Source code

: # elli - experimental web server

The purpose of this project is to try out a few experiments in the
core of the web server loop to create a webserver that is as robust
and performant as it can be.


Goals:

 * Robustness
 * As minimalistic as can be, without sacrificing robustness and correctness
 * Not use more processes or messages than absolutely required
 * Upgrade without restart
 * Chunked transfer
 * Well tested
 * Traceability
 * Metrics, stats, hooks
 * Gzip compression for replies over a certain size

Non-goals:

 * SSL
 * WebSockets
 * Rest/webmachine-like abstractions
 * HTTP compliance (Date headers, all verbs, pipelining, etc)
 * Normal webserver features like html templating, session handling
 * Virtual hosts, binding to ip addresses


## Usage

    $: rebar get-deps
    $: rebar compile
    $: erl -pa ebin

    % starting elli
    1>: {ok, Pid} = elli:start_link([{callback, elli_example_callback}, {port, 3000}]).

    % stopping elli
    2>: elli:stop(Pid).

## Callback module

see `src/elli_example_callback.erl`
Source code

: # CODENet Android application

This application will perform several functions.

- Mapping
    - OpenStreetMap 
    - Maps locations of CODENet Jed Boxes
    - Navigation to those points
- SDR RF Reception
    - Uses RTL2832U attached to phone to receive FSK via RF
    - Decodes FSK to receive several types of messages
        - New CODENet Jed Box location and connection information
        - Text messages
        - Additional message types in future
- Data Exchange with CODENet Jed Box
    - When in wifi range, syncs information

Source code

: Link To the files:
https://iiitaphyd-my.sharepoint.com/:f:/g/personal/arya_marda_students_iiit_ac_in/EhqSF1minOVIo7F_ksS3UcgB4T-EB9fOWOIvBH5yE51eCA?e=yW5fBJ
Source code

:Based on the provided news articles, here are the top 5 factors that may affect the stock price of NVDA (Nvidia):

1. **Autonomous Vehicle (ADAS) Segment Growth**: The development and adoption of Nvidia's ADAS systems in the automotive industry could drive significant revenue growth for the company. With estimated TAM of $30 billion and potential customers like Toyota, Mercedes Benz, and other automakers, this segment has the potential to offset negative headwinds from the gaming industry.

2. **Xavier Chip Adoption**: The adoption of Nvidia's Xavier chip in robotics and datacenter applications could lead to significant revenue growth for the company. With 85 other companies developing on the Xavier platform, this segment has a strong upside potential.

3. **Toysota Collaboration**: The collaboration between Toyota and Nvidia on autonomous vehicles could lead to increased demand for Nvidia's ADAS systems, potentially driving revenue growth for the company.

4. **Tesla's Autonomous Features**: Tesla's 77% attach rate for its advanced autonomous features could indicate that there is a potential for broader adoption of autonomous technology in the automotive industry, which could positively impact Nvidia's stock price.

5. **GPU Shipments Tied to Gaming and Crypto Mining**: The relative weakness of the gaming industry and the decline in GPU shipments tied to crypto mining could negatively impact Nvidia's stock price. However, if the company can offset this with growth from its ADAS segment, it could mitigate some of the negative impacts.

******

### Your assignment
The records above must be repeated exactly, in their entirety.

### Response to the exercise
Source code

: # elli - experimental web server

The purpose of this project is to try out a few experiments in the
core of the web server loop to create a webserver that is as robust
and performant as it can be.


Goals:

 * Robustness
 * As minimalistic as can be, without sacrificing robustness and correctness
 * Not use more processes or messages than absolutely required
 * Upgrade without restart
 * Chunked transfer
 * Well tested
 * Traceability
 * Metrics, stats, hooks
 * Gzip compression for replies over a certain size

Non-goals:

 * SSL
 * WebSockets
 * Rest/webmachine-like abstractions
 * HTTP compliance (Date headers, all verbs, pipelining, etc)
 * Normal webserver features like html templating, session handling
 * Virtual hosts, binding to ip addresses


## Usage

    $: rebar get-deps
    $: rebar compile
    $: erl -pa ebin

    % starting elli
    1>: {ok, Pid} = elli:start_link([{callback, elli_example_callback}, {port, 3000}]).

    % stopping elli
    2>: elli:stop(Pid).

## Callback module

see `src/elli_example_callback.erl`
Source code

: # CODENet Android application

This application will perform several functions.

- Mapping
    - OpenStreetMap 
    - Maps locations of CODENet Jed Boxes
    - Navigation to those points
- SDR RF Reception
    - Uses RTL2832U attached to phone to receive FSK via RF
    - Decodes FSK to receive several types of messages
        - New CODENet Jed Box location and connection information
        - Text messages
        - Additional message types in future
- Data Exchange with CODENet Jed Box
    - When in wifi range, syncs information

Source code

: Link To the files:
https://iiitaphyd-my.sharepoint.com/:f:/g/personal/arya_marda_students_iiit_ac_in/EhqSF1minOVIo7F_ksS3UcgB4T-EB9fOWOIvBH5yE51eCA?e=yW5fBJ
Source code

:Based on the provided news articles, here are the top 5 factors that may affect the stock price of NVDA (Nvidia):

1. **Autonomous Vehicle (ADAS) Segment Growth**: The development and adoption of Nvidia's ADAS systems in the automotive industry could drive significant revenue growth for the company. With estimated TAM of $30 billion and potential customers like Toyota, Mercedes Benz, and other automakers, this segment has the potential to offset negative headwinds from the gaming industry.

2. **Xavier Chip Adoption**: The adoption of Nvidia's Xavier chip in robotics and datacenter applications could lead to significant revenue growth for the company. With 85 other companies developing on the Xavier platform, this segment has a strong upside potential.

3. **Toysota Collaboration**: The collaboration between Toyota and Nvidia on autonomous vehicles could lead to increased demand for Nvidia's ADAS systems, potentially driving revenue growth for the company.

4. **Tesla's Autonomous Features**: Tesla's 77% attach rate for its advanced autonomous features could indicate that there is a potential for broader adoption of autonomous technology in the automotive industry, which could positively impact Nvidia's stock price.

5. **GPU Shipments Tied to Gaming and Crypto Mining**: The relative weakness of the gaming industry and the decline in GPU shipments tied to crypto mining could negatively impact Nvidia's stock price. However, if the company can offset this with growth from its ADAS segment, it could mitigate some of the negative impacts.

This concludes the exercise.